What to produce :: Check every line below for the word "another" and show those that hold it.

Given records ::
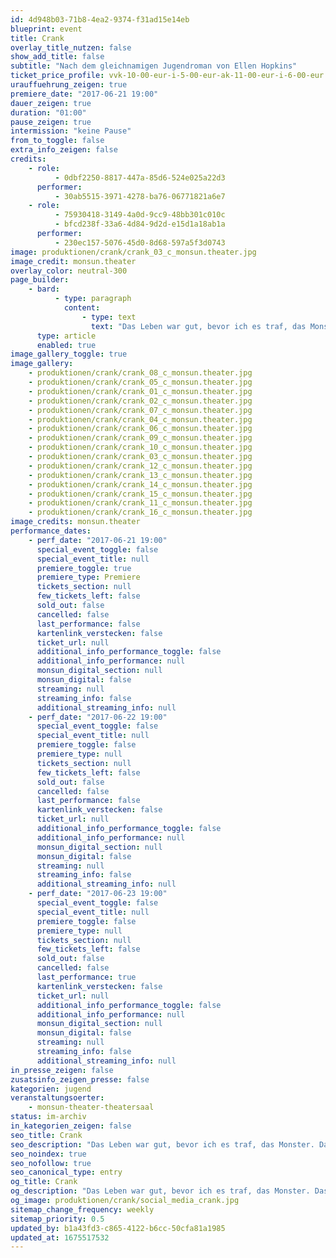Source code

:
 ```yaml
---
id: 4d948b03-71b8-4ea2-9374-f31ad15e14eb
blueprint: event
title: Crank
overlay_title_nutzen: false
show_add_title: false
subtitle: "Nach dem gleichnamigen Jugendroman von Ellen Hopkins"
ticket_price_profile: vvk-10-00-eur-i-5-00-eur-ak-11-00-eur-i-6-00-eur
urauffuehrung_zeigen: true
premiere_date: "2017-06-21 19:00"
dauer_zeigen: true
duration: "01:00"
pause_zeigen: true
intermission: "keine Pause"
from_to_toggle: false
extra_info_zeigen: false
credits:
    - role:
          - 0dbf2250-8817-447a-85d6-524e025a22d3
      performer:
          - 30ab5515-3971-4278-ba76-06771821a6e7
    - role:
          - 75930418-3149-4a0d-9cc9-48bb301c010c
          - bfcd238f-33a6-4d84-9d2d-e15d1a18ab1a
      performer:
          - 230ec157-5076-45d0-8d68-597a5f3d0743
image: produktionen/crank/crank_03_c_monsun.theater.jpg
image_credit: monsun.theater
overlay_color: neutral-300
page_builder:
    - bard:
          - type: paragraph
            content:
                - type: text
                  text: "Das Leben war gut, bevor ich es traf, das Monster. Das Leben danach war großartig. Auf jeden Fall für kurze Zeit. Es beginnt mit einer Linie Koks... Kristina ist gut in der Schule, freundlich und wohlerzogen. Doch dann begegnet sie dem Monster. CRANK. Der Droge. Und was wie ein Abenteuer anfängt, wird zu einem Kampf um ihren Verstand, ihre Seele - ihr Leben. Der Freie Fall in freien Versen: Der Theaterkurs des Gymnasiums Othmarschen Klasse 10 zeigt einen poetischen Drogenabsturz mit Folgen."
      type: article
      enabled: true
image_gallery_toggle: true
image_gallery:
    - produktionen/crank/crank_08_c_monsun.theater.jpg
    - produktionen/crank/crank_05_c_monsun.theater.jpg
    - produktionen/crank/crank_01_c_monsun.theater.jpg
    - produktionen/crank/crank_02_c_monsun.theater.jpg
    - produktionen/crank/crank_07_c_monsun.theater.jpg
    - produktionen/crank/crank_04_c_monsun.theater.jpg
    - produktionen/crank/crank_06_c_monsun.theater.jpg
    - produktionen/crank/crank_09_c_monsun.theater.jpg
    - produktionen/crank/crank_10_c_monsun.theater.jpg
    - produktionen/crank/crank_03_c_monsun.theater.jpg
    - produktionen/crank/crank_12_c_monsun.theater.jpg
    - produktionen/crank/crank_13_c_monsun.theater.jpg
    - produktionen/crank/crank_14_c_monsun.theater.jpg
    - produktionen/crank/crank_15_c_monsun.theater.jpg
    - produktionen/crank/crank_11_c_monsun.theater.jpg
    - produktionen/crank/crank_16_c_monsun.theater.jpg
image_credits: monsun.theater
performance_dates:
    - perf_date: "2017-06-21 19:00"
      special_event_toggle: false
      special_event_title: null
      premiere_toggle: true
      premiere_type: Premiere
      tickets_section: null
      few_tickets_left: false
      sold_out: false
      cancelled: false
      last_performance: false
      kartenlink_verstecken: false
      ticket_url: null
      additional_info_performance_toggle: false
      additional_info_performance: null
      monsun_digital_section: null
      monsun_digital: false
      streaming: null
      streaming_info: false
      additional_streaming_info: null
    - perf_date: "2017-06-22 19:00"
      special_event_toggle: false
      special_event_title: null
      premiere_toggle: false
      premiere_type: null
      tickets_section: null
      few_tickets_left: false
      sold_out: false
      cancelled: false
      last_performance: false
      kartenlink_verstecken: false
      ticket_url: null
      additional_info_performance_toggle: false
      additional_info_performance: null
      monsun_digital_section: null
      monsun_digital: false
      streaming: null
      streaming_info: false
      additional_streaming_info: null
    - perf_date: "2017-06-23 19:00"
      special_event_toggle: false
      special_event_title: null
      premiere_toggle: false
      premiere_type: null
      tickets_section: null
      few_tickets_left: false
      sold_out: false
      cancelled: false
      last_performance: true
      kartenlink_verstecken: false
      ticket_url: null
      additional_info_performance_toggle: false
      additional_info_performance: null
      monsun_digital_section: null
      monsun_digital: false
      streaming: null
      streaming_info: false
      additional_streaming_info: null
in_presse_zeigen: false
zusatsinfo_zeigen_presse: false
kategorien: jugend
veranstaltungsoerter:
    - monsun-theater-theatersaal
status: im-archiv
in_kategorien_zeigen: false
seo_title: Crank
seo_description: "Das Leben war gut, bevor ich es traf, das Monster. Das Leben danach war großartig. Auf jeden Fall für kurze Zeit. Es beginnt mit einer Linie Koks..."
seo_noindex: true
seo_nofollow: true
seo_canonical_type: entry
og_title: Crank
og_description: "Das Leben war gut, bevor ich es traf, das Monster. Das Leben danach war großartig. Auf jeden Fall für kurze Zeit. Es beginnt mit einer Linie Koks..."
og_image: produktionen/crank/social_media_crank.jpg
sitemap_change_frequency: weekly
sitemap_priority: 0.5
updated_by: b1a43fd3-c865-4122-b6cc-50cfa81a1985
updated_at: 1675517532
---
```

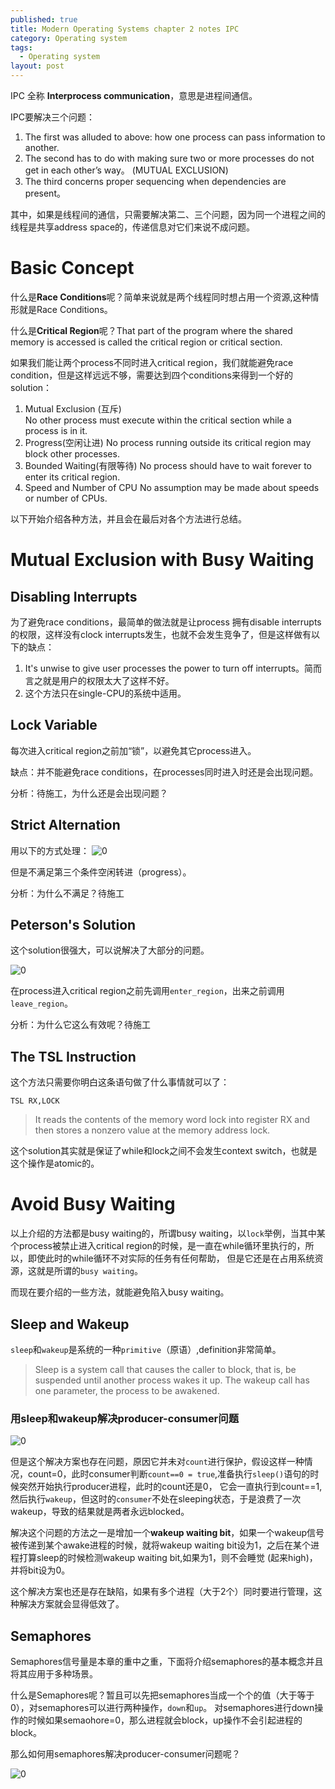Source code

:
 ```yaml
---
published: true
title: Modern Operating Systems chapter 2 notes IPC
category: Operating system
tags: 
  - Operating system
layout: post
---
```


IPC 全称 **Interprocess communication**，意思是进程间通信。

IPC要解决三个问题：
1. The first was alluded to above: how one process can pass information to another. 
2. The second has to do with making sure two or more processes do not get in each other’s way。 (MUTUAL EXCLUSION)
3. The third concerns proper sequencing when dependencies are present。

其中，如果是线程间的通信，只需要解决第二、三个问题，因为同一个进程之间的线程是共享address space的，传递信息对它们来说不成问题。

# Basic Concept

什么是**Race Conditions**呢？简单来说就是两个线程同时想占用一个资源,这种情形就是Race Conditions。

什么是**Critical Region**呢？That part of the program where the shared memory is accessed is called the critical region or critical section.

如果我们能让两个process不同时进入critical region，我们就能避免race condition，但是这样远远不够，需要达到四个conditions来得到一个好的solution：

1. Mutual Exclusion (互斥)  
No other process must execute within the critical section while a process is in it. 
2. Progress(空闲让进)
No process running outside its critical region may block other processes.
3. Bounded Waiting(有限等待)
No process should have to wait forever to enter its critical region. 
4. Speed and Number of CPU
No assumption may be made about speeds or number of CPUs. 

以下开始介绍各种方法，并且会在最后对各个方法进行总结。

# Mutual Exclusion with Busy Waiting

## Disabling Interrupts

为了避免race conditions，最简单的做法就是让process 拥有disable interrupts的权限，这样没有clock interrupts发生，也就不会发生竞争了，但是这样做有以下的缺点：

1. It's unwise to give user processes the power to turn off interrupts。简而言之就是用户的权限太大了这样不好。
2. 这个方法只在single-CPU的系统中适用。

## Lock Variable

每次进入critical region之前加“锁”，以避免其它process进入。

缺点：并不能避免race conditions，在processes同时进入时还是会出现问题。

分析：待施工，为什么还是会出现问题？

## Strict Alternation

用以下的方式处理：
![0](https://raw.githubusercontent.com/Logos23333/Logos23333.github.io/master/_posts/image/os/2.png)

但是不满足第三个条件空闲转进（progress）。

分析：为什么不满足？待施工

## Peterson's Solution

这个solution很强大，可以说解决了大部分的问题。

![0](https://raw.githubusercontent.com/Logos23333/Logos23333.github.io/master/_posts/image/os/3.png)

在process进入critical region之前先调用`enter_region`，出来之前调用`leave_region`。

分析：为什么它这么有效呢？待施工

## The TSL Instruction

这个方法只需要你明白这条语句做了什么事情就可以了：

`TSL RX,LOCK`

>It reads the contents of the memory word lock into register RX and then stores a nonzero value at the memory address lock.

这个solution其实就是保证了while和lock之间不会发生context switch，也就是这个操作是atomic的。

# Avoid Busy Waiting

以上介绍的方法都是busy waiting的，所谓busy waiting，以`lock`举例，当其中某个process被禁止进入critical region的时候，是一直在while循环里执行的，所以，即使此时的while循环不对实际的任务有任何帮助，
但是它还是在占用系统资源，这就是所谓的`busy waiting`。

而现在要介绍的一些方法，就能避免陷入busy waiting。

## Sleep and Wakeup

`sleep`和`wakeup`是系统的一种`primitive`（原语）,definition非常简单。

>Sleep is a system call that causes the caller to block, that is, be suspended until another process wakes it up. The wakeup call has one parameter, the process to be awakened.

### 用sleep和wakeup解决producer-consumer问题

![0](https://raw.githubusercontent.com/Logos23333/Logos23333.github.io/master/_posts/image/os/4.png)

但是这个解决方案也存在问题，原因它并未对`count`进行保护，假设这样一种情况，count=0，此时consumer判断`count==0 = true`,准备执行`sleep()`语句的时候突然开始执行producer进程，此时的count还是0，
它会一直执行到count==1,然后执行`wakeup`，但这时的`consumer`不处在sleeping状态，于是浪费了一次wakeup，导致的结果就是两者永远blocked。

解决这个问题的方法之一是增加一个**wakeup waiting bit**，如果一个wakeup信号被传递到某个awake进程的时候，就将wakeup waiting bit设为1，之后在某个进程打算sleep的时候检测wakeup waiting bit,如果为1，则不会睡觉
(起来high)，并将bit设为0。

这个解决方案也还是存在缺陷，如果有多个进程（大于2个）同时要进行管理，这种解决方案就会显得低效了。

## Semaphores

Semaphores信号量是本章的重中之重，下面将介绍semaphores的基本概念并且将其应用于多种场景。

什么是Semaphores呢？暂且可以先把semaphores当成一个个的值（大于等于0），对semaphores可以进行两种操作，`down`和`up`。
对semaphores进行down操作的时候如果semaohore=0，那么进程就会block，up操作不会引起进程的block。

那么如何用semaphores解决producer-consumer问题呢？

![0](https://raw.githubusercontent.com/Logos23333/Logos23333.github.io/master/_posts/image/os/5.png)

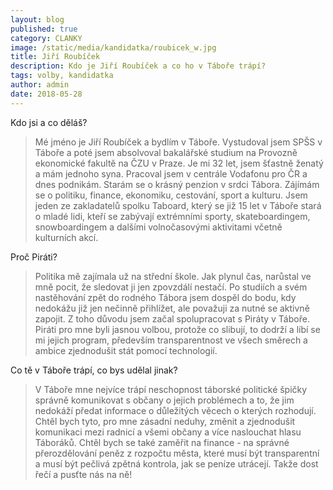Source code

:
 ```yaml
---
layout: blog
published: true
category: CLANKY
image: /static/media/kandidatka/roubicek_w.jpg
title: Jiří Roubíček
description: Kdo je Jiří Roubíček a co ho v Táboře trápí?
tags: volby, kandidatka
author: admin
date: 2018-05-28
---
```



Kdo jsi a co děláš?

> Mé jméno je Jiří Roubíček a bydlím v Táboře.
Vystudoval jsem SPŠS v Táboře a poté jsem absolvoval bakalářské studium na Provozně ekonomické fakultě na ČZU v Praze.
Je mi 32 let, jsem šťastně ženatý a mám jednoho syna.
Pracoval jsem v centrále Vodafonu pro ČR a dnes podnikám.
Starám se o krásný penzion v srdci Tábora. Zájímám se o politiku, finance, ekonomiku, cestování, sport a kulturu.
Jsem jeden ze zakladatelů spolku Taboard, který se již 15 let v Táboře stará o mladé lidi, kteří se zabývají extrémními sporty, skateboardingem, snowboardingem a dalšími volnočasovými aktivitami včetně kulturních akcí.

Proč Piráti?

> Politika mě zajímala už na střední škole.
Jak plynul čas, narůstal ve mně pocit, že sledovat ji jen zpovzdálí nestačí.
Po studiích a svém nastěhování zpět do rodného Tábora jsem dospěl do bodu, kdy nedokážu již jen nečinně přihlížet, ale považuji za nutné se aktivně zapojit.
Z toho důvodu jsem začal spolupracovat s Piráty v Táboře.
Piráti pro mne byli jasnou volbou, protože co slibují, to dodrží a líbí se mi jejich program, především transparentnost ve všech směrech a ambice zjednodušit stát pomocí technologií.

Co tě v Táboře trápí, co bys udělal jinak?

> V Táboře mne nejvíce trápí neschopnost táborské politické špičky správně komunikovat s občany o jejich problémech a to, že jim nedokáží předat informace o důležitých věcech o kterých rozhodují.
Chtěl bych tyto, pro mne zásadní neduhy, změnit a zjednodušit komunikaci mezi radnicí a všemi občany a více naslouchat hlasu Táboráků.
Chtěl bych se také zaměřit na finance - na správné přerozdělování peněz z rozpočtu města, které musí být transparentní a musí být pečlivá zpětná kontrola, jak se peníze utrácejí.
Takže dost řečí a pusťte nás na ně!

Solution ::
1. The first was alluded to above: how one process can pass information to another. 
>Sleep is a system call that causes the caller to block, that is, be suspended until another process wakes it up. The wakeup call has one parameter, the process to be awakened.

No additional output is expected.